The Professor and I had been chilling together while I shot a few college soccer games discussing open relationships. She is aware that her parents have one, and while she doesn’t care much for the details, she had a few generic, logistical questions.  The first is one I hear a lot: Why be married if you’re going to date other people?  The answer to this varies largely among other couples, I’m sure.  For us, it’s the ability to recognize that the expectation of one person fulfilling all of our individual needs is a very tough thing.  We all have other relationships in our lives as humans; in an open marriage, these relationships are just “allowed” to go beyond the boundary of “just friends.”  We prioritize the primary relationship as the foundation, and if a conflict does arise, the primary relationship takes precedence.  We also set “ground rules” for our peripheral involvements, which is why YES, you can have instances of infidelity in an open relationship.
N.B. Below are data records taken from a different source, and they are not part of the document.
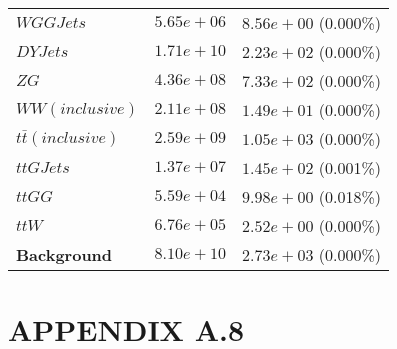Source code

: \begin{table}
\begin{tabular}{ |l|c|c| }
                                 $WGGJets$ &  $5.65e+06$  &  $8.56e+00$ (0.000\%) \\
                                  $DYJets$ &  $1.71e+10$  &  $2.23e+02$ (0.000\%) \\
                                      $ZG$ &  $4.36e+08$  &  $7.33e+02$ (0.000\%) \\
                           $WW(inclusive)$ &  $2.11e+08$  &  $1.49e+01$ (0.000\%) \\
                    $t\bar{t} (inclusive)$ &  $2.59e+09$  &  $1.05e+03$ (0.000\%) \\
                                 $ttGJets$ &  $1.37e+07$  &  $1.45e+02$ (0.001\%) \\
                                    $ttGG$ &  $5.59e+04$  &  $9.98e+00$ (0.018\%) \\
                                     $ttW$ &  $6.76e+05$  &  $2.52e+00$ (0.000\%) \\
                       \textbf{Background} &  $8.10e+10$  &  $2.73e+03$ (0.000\%) \\
    \hline
\end{tabular}
\label{cutflow-doubletau}
\end{table}


\section*{APPENDIX A.8}

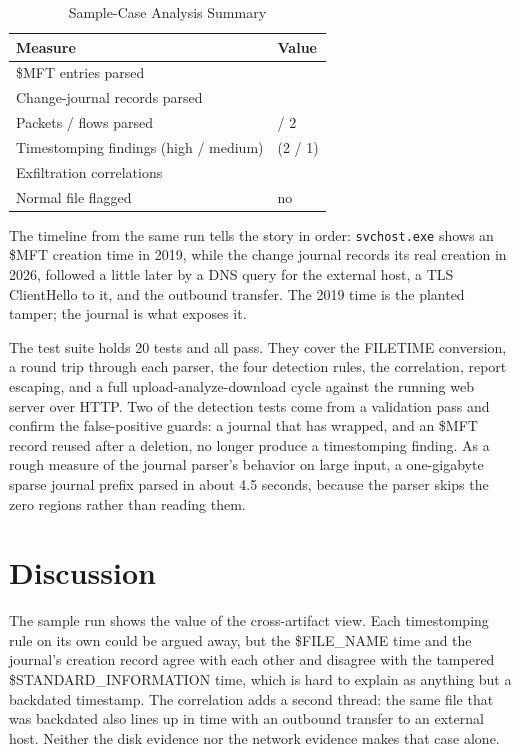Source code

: \documentclass[12pt,onecolumn]{IEEEtran}
\begin{document}
\begin{table}[htbp]
\centering
\caption{Sample-Case Analysis Summary}
\label{tab:results}
\begin{tabular}{p{}
                >{\centering\arraybackslash}p{}}
\toprule
\textbf{Measure} & \textbf{Value} \\
\midrule
\$MFT entries parsed                 & 2 \\
Change-journal records parsed        & 4 \\
Packets / flows parsed               & 122 / 2 \\
Timestomping findings (high / medium) & 3 (2 / 1) \\
Exfiltration correlations            & 2 \\
Normal file flagged                  & no \\
\bottomrule
\end{tabular}
\end{table}

The timeline from the same run tells the story in order: \texttt{svchost.exe} shows an \$MFT creation time in 2019, while the change journal records its real creation in 2026, followed a little later by a DNS query for the external host, a TLS ClientHello to it, and the outbound transfer. The 2019 time is the planted tamper; the journal is what exposes it.

The test suite holds 20 tests and all pass. They cover the FILETIME conversion, a round trip through each parser, the four detection rules, the correlation, report escaping, and a full upload-analyze-download cycle against the running web server over HTTP. Two of the detection tests come from a validation pass and confirm the false-positive guards: a journal that has wrapped, and an \$MFT record reused after a deletion, no longer produce a timestomping finding. As a rough measure of the journal parser's behavior on large input, a one-gigabyte sparse journal prefix parsed in about 4.5 seconds, because the parser skips the zero regions rather than reading them.

\section{Discussion}
The sample run shows the value of the cross-artifact view. Each timestomping rule on its own could be argued away, but the \$FILE\_NAME time and the journal's creation record agree with each other and disagree with the tampered \$STANDARD\_INFORMATION time, which is hard to explain as anything but a backdated timestamp. The correlation adds a second thread: the same file that was backdated also lines up in time with an outbound transfer to an external host. Neither the disk evidence nor the network evidence makes that case alone.
\end{document}
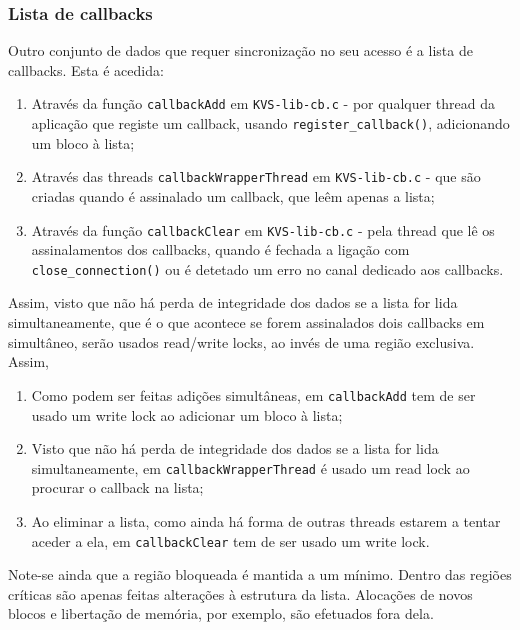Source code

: \subsubsection{Lista de callbacks}
Outro conjunto de dados que requer sincronização no seu acesso é a lista de callbacks. Esta é acedida:
\begin{enumerate}[noitemsep]
    \item Através da função \texttt{callbackAdd} em \texttt{KVS-lib-cb.c} - por qualquer thread da aplicação que registe um callback, usando \texttt{register\_callback()}, adicionando um bloco à lista;
    \item Através das threads \texttt{callbackWrapperThread} em \texttt{KVS-lib-cb.c} - que são criadas quando é assinalado um callback, que leêm apenas a lista;
    \item Através da função \texttt{callbackClear} em \texttt{KVS-lib-cb.c} - pela thread que lê os assinalamentos dos callbacks, quando é fechada a ligação com \texttt{close\_connection()} ou é detetado um erro no canal dedicado aos callbacks.
\end{enumerate}
Assim, visto que não há perda de integridade dos dados se a lista for lida simultaneamente, que é o que acontece se forem assinalados dois callbacks em simultâneo, serão usados read/write locks, ao invés de uma região exclusiva. Assim, 
\begin{enumerate}[noitemsep]
    \item Como podem ser feitas adições simultâneas, em \texttt{callbackAdd} tem de ser usado um write lock ao adicionar um bloco à lista;
    \item Visto que não há perda de integridade dos dados se a lista for lida simultaneamente, em \phantom{jbjkbjbj} \texttt{callbackWrapperThread} é usado um read lock ao procurar o callback na lista;
    \item Ao eliminar a lista, como ainda há forma de outras threads estarem a tentar aceder a ela, em \texttt{callbackClear} tem de ser usado um write lock.
\end{enumerate}

Note-se ainda que a região bloqueada é mantida a um mínimo. Dentro das regiões críticas são apenas feitas alterações à estrutura da lista. Alocações de novos blocos e libertação de memória, por exemplo, são efetuados fora dela.

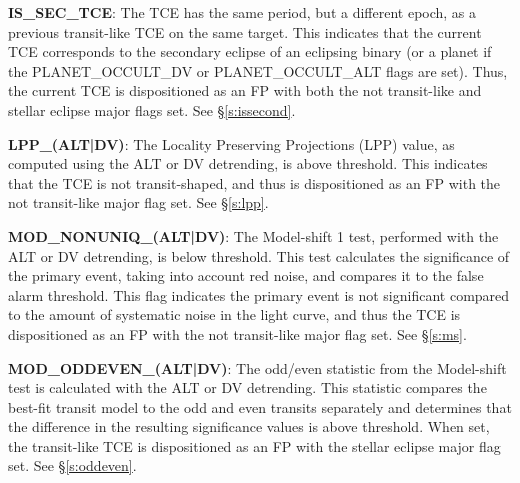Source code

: \textbf{IS\_SEC\_TCE}: The TCE has the same period, but a different epoch, as a previous transit-like TCE on the same target. This indicates that the current TCE corresponds to the secondary eclipse of an eclipsing binary (or a planet if the PLANET\_OCCULT\_DV or PLANET\_OCCULT\_ALT flags are set). Thus, the current TCE is dispositioned as an FP with both the not transit-like and stellar eclipse major flags set. See \S\ref{s:issecond}.

\textbf{LPP\_(ALT|DV)}: The Locality Preserving Projections (LPP) value\citet{Thompson2015b}, as computed using the ALT or DV detrending, is above threshold. This indicates that the TCE is not transit-shaped, and thus is dispositioned as an FP with the not transit-like major flag set. See \S\ref{s:lpp}.


\textbf{MOD\_NONUNIQ\_(ALT|DV)}: The Model-shift 1 test, performed with the ALT or DV detrending, is below threshold. This test calculates the significance of the primary event, taking into account red noise, and compares it to the false alarm threshold. This flag indicates the primary event is not significant compared to the amount of systematic noise in the light curve, and thus the TCE is dispositioned as an FP with the not transit-like major flag set. See \S\ref{s:ms}.


\textbf{MOD\_ODDEVEN\_(ALT|DV)}: The odd/even statistic from the Model-shift test is calculated with the ALT or DV detrending. This statistic compares the best-fit transit model to the odd and even transits separately and determines that the difference in the resulting significance values is above threshold. When set, the transit-like TCE is dispositioned as an FP with the stellar eclipse major flag set. See \S\ref{s:oddeven}.

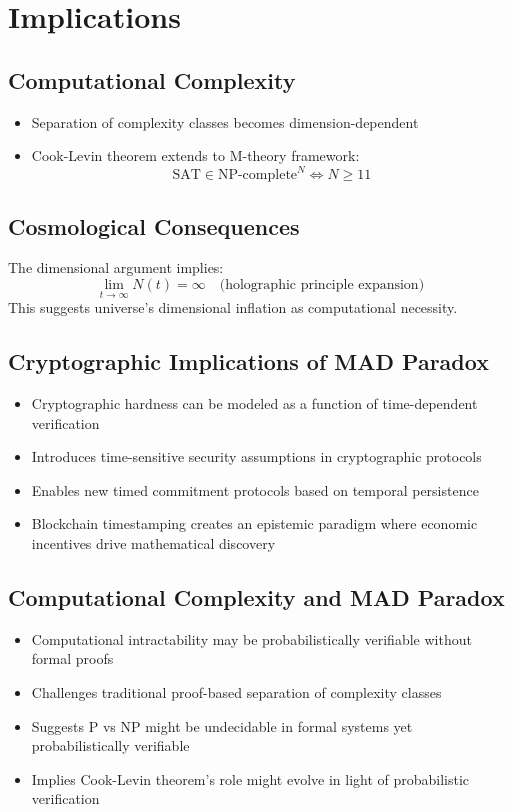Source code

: \documentclass{article}
\begin{document}
\section{Implications}
\subsection{Computational Complexity}
\begin{itemize}
    \item Separation of complexity classes becomes dimension-dependent
    \item Cook-Levin theorem extends to M-theory framework:
\[
\text{SAT} \in \text{NP-complete}^{N} \iff N \geq 11
\]
\end{itemize}

\subsection{Cosmological Consequences}
The dimensional argument implies:
\[
\lim_{t \to \infty} N(t) = \infty \quad \text{(holographic principle expansion)}
\]
This suggests universe's dimensional inflation as computational necessity.

\subsection{Cryptographic Implications of MAD Paradox}
\begin{itemize}
    \item Cryptographic hardness can be modeled as a function of time-dependent verification
    \item Introduces time-sensitive security assumptions in cryptographic protocols
    \item Enables new timed commitment protocols based on temporal persistence
    \item Blockchain timestamping creates an epistemic paradigm where economic incentives drive mathematical discovery
\end{itemize}

\subsection{Computational Complexity and MAD Paradox}
\begin{itemize}
    \item Computational intractability may be probabilistically verifiable without formal proofs
    \item Challenges traditional proof-based separation of complexity classes
    \item Suggests P vs NP might be undecidable in formal systems yet probabilistically verifiable
    \item Implies Cook-Levin theorem's role might evolve in light of probabilistic verification
\end{itemize}
\end{document}
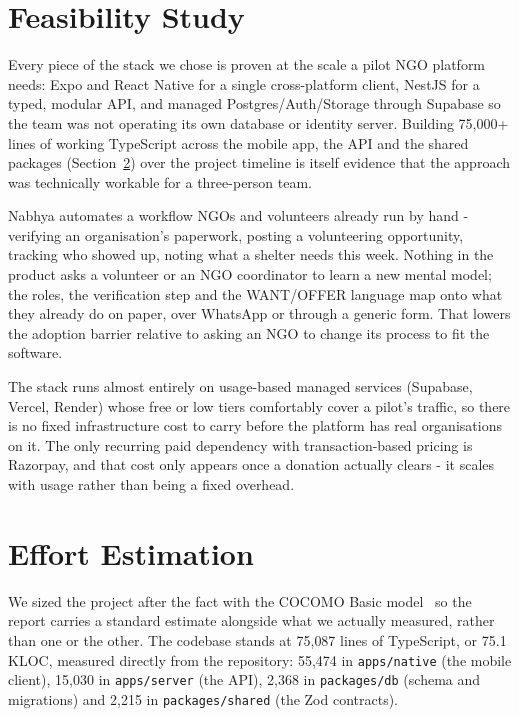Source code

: \section{Feasibility Study}
\label{sec:feasibility}
\begin{description}[leftmargin=0pt, itemindent=0pt, labelsep=0.4em, font=\bfseries]
  \item[Technical feasibility.] Every piece of the stack we chose is proven at the scale a pilot NGO platform needs: Expo and React Native for a single cross-platform client, NestJS for a typed, modular API, and managed Postgres/Auth/Storage through Supabase so the team was not operating its own database or identity server. Building 75{,}000+ lines of working TypeScript across the mobile app, the API and the shared packages (Section~\ref{sec:effort-estimation}) over the project timeline is itself evidence that the approach was technically workable for a three-person team.
  \item[Operational feasibility.] Nabhya automates a workflow NGOs and volunteers already run by hand - verifying an organisation's paperwork, posting a volunteering opportunity, tracking who showed up, noting what a shelter needs this week. Nothing in the product asks a volunteer or an NGO coordinator to learn a new mental model; the roles, the verification step and the WANT/OFFER language map onto what they already do on paper, over WhatsApp or through a generic form. That lowers the adoption barrier relative to asking an NGO to change its process to fit the software.
  \item[Economic feasibility.] The stack runs almost entirely on usage-based managed services (Supabase, Vercel, Render) whose free or low tiers comfortably cover a pilot's traffic, so there is no fixed infrastructure cost to carry before the platform has real organisations on it. The only recurring paid dependency with transaction-based pricing is Razorpay, and that cost only appears once a donation actually clears - it scales with usage rather than being a fixed overhead.
\end{description}

\section{Effort Estimation}
\label{sec:effort-estimation}
We sized the project after the fact with the COCOMO Basic model~\cite{boehm1981} so the report carries a standard estimate alongside what we actually measured, rather than one or the other. The codebase stands at 75{,}087 lines of TypeScript, or 75.1 KLOC, measured directly from the repository: 55{,}474 in \texttt{apps/native} (the mobile client), 15{,}030 in \texttt{apps/server} (the API), 2{,}368 in \texttt{packages/db} (schema and migrations) and 2{,}215 in \texttt{packages/shared} (the Zod contracts).

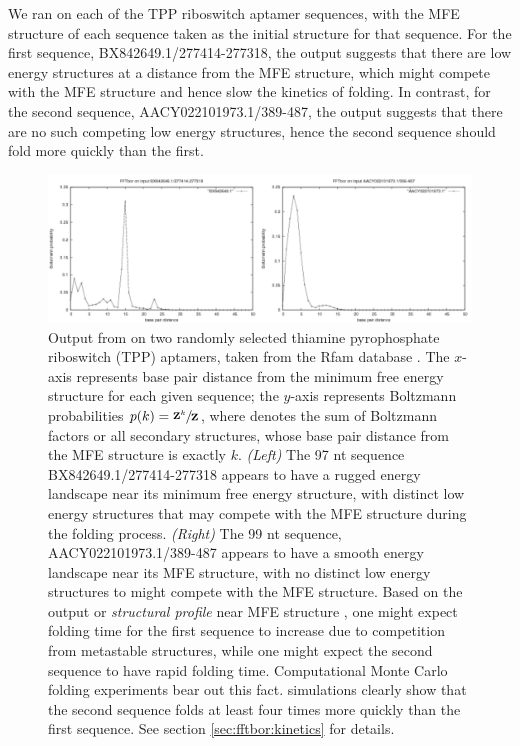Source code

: We ran \fftbor on each of the TPP riboswitch aptamer
sequences, with the MFE structure of each
sequence taken as the initial structure \strSt for that sequence. For the
first sequence, BX842649.1/277414-277318, the \fftbor output
suggests that there are low energy structures
at a distance from the MFE structure, which might compete with the MFE
structure and hence slow the kinetics of folding. In contrast, for the
second sequence, AACY022101973.1/389-487, the \fftbor output suggests
that there are no such competing low energy structures, hence
the second sequence should fold more quickly than the first.

\begin{figure}[!h]
\centering
\includegraphics[width=\textwidth]{Figures/FFTbor/tppDistributions.pdf}
\caption{Output from \fftbor on two randomly selected
thiamine pyrophosphate riboswitch (TPP) aptamers, taken from the Rfam database
\cite{Gardner.nar11}. The $x$-axis represents base pair distance from the
minimum free energy structure for each given sequence; the $y$-axis represents
Boltzmann probabilities $p(k) = \sfrac{{\bf Z}^{k}_{}}{{\bf Z}^{}_{}}$, where
 denotes the sum of Boltzmann factors or all secondary structures,
whose base pair distance from the MFE structure is exactly $k$.
{\em (Left)}
The 97 nt sequence BX842649.1/277414-277318 appears to have a rugged energy
landscape near its minimum free energy structure, with distinct
low energy structures that may compete with the MFE structure during the
folding process.
{\em (Right)}
The 99 nt sequence, AACY022101973.1/389-487 appears to have a smooth energy
landscape near its MFE structure, with no distinct low energy structures
to might compete with the MFE structure.
Based on the \fftbor output or {\em structural profile} near MFE
structure \strSt, one might expect
folding time for the first sequence to increase due to competition from
metastable structures, while one might expect the second sequence to have
rapid folding time.
Computational Monte Carlo folding experiments bear out this fact.
\kinfold \cite{flamm} simulations clearly show that the second
sequence folds
at least four times more quickly than the first sequence. See section
\ref{sec:fftbor:kinetics} for
details.}
\label{fig:fftbor:tppDistributions}
\end{figure}

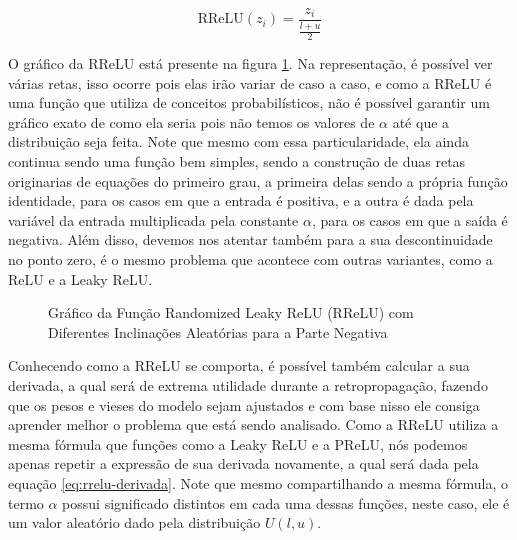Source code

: \begin{equation}
    \text{RReLU}(z_i) = \frac{z_i}{\frac{l + u}{2}}
    \label{eq:equacao-rrelu-teste}
\end{equation}

O gráfico da RReLU está presente na figura \ref{fig:rrelu}. Na representação, é possível ver várias retas, isso ocorre pois elas irão variar de caso a caso, e como a RReLU é uma função que utiliza de conceitos probabilísticos, não é possível garantir um gráfico exato de como ela seria pois não temos os valores de $\alpha$ até que a distribuição seja feita. Note que mesmo com essa particularidade, ela ainda continua sendo uma função bem simples, sendo a construção de duas retas originarias de equações do primeiro grau, a primeira delas sendo a própria função identidade, para os casos em que a entrada é positiva, e a outra é dada pela variável da entrada multiplicada pela constante $\alpha$, para os casos em que a saída é negativa. Além disso, devemos nos atentar também para a sua descontinuidade no ponto zero, é o mesmo problema que acontece com outras variantes, como a ReLU e a Leaky ReLU.

\begin{figure}[h!]
    \centering
    \caption{Gráfico da Função Randomized Leaky ReLU (RReLU) com Diferentes Inclinações Aleatórias para a Parte Negativa}
    \label{fig:rrelu}
\end{figure}

Conhecendo como a RReLU se comporta, é possível também calcular a sua derivada, a qual será de extrema utilidade durante a retropropagação, fazendo que os pesos e vieses do modelo sejam ajustados e com base nisso ele consiga aprender melhor o problema que está sendo analisado. Como a RReLU utiliza a mesma fórmula que funções como a Leaky ReLU e a PReLU, nós podemos apenas repetir a expressão de sua derivada novamente, a qual será dada pela equação \ref{eq:rrelu-derivada}. Note que mesmo compartilhando a mesma fórmula, o termo $\alpha$ possui significado distintos em cada uma dessas funções, neste caso, ele é um valor aleatório dado pela distribuição $U(l, u)$.

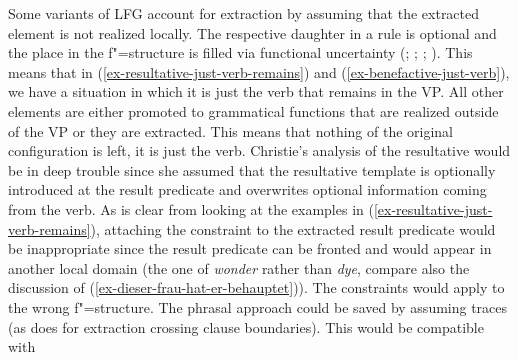Some variants of LFG account for extraction by assuming that the extracted element is not realized locally. The respective daughter
in a rule is optional and the place in the f"=structure is filled via functional uncertainty
(\citealp{KZ89a}; \citealt[]{Dalrymple2001a-u}; \citealp*{DKK2001a-u}; \citealt{ZK2002a}). This means that in
(\ref{ex-resultative-just-verb-remains}) and (\ref{ex-benefactive-just-verb}), we have a situation
in which it is just the verb that remains in the VP. All other elements are either promoted to
grammatical functions that are realized outside of the VP or they 
are extracted. This means that nothing of the original configuration is left, it is just the
verb. Christie's analysis of the resultative would be in deep trouble since she assumed that the
resultative template is optionally introduced at the result predicate and overwrites optional information coming
from the verb. As is clear from looking at the examples in (\ref{ex-resultative-just-verb-remains}),
attaching the constraint to the extracted result predicate would be inappropriate since the result
predicate can be fronted and would appear in another local domain (the one of \emph{wonder} rather
than \emph{dye}, compare also the discussion of (\ref{ex-dieser-frau-hat-er-behauptet})). The constraints would apply to
the wrong f"=structure. The phrasal approach could be saved by assuming traces (as
\citet[Chapter~6]{Berman2003a} does for extraction crossing clause boundaries). This would be compatible with

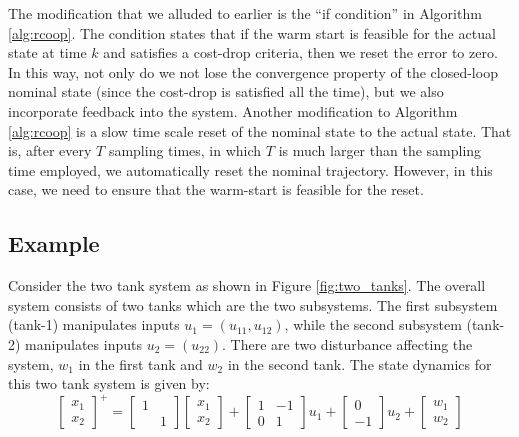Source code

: \documentclass[10pt]{article}
\theoremstyle{definition}
\begin{document}
The modification that we alluded to earlier is the ``if condition'' in
Algorithm \ref{alg:rcoop}. The condition states that if the warm start
is feasible for the actual state at time $k$ and satisfies a cost-drop
criteria, then we reset the error to zero. In this way, not only do we not
lose the convergence property of the closed-loop nominal state (since
the cost-drop is satisfied all the time), but we also incorporate
feedback into the system. Another modification to Algorithm
\ref{alg:rcoop} is a slow time scale reset of the nominal state to the
actual state. That is, after every $T$ sampling times, in which $T$ is
much larger than the sampling time employed, we automatically reset
the nominal trajectory. However, in this case, we need to ensure that
the warm-start is feasible for the reset. 

\subsection{Example}
Consider the two tank system as shown in Figure
\ref{fig:two_tanks}. The overall system consists of two tanks which
are the two subsystems. The first subsystem (tank-1) manipulates inputs
$u_1 = (u_{11},u_{12})$, while the second subsystem (tank-2) manipulates
inputs $u_2 = (u_{22})$. There are two disturbance affecting the
system, $w_1$ in the first tank and $w_2$ in the second tank. The
state dynamics for this two tank system is given by:
\begin{equation*}
\begin{bmatrix}x_1\\x_2\end{bmatrix}^+ = \begin{bmatrix}1&\\ &
  1\end{bmatrix} \begin{bmatrix}x_1\\x_2\end{bmatrix}+
\begin{bmatrix} 1 & - 1 \\ 0&
  1 \end{bmatrix}u_1+ \begin{bmatrix}0\\-1\end{bmatrix}u_2
+ \begin{bmatrix}w_1\\w_2\end{bmatrix}
\end{equation*}

\begin{figure*}
\centering
\scriptsize
\resizebox{1\textwidth}{!}{}
\caption{Two tank system}
\label{fig:two_tanks}
\end{figure*}
\end{document}
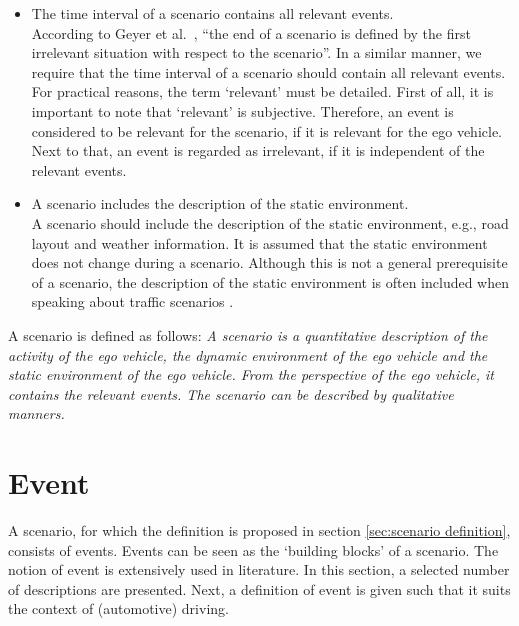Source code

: \documentclass[10pt,final,a4paper,oneside,onecolumn]{article}
\begin{document}
\begin{itemize}
	\item The time interval of a scenario contains all relevant events. \\
	According to Geyer et al.\ \cite{geyer2014}, ``the end of a scenario is defined by the first irrelevant situation with respect to the scenario''. In a similar manner, we require that the time interval of a scenario should contain all relevant events. For practical reasons, the term `relevant' must be detailed. First of all, it is important to note that `relevant' is subjective. Therefore, an event is considered to be relevant for the scenario, if it is relevant for the ego vehicle. Next to that, an event is regarded as irrelevant, if it is independent of the relevant events.
	
	\item A scenario includes the description of the static environment. \\
	A scenario should include the description of the static environment, e.g., road layout and weather information. It is assumed that the static environment does not change during a scenario. Although this is not a general prerequisite of a scenario, the description of the static environment is often included when speaking about traffic scenarios \cite{geyer2014, ulbrich2015, elrofai2016scenario, hulshof2013autonomous, ebner2011identifying, schuldt2013effiziente, althoff2017CommonRoad}.
\end{itemize}

A scenario is defined as follows: \emph{A scenario is a quantitative description of the activity of the ego vehicle, the dynamic environment of the ego vehicle and the static environment of the ego vehicle. From the perspective of the ego vehicle, it contains the relevant events. The scenario can be described by qualitative manners.}

\section{Event}
\label{sec:events}
A scenario, for which the definition is proposed in section \ref{sec:scenario definition}, consists of events. Events can be seen as the `building blocks' of a scenario. The notion of event is extensively used in literature. In this section, a selected number of descriptions are presented. Next, a definition of event is given such that it suits the context of (automotive) driving.
\end{document}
If you think about it, there are unwritten “ground rules” in families and in our friendships as well.

The bottom line in all relationships is the boundaries you set.  There are behavioral expectations within those relationships and if they clash inadvertently with someone else’s, conflicts arise.  And please let be clear, as always: I am by no means judging the variances in boundaries that occur.  I’m merely making observations and applying them to my own life.

One thing I know that can cause tension is the topic of cussing.  There are definite rules and restrictions for its acceptance, and my kids are well aware of them.  If my kid is upstairs in her room, stubs her toe, and I hear, “Shit!” I’m not going to blink.  If my mother in law is in the kitchen and one of the kids cusses, their cell phone is automatically gone for 24hrs.  No appeals process, no exceptions to the rule, no reduction in sentence.  Gone.  They are never to cuss in front of little kids, their grandparents, in public places.  But if they’re at home, whatever.  The profane is really not that much different than the sacred – different people find different things to fall under the category in question.  No one is ever going to fully agree what is or is not.  So in my house, when it’s just us, I really don’t care much about causal profanity.  (I will say, however, that certain words are off limits around me, and they know not to use them!)

In our marriage, honesty is absolute.  One of our major boundaries is the idea that we do not hide our partners from each other.  Communication is key for us; it is only through open communication that we can avoid the pitfalls of jealousy, resentment, and betrayal.

In our family, physical aggression is unacceptable, period.  Our friends and their kids have no problems “fighting” (ostensibly in jest) with each other.  This does not make them any better or worse than us.  It merely means that we have different perspectives and backgrounds.  The Scientist and I both had abusive, alcoholic fathers.  Therefore, punching and kicking among ourselves, the kids, or with the kids, is simply not tolerated.  If the Ambassador is being really 16, I have been known to ask him to come over and sit closer to me so I can reach him to swat.  This generally gets a laugh, as he knows that I truly am kidding.

Observing other families in which physical aggression is commonplace is kind of fascinating for me.  As someone who is pretty incapable of separating that from violence, it’s interesting to me to be able to see how other people manage to function perfectly normally with it.  And it isn’t like our kids have never gotten scrappy with each other.  But first, it is stopped immediately, and second, it is never ever brought on either of their parents.  If you suggested that my daughter (for example) swat, kick, wrestle, or what have you with me, she would look at you like you had lost your mind.  The mere concept of coming at her parent in a physical manner is so foreign, so mind-blowing for her.

The same really could be said for boundaries among friends.  Not so much in the physical sense, really, but in the sense that you allow certain levels of intimacy.  There are certain things that you’ll take from some friends and not others, right?  Your best friend can tell you that your latest relationship is a stupid move, but from a casual acquaintance, that same observation would probably result in a hissed warning to “back off.”  Same words, but one person crossed a boundary that the other person didn’t need to consider.

So where do you set your own bell curve, with your own boundaries?  What are your norms, your lines of what’s acceptable and what doesn’t get crossed?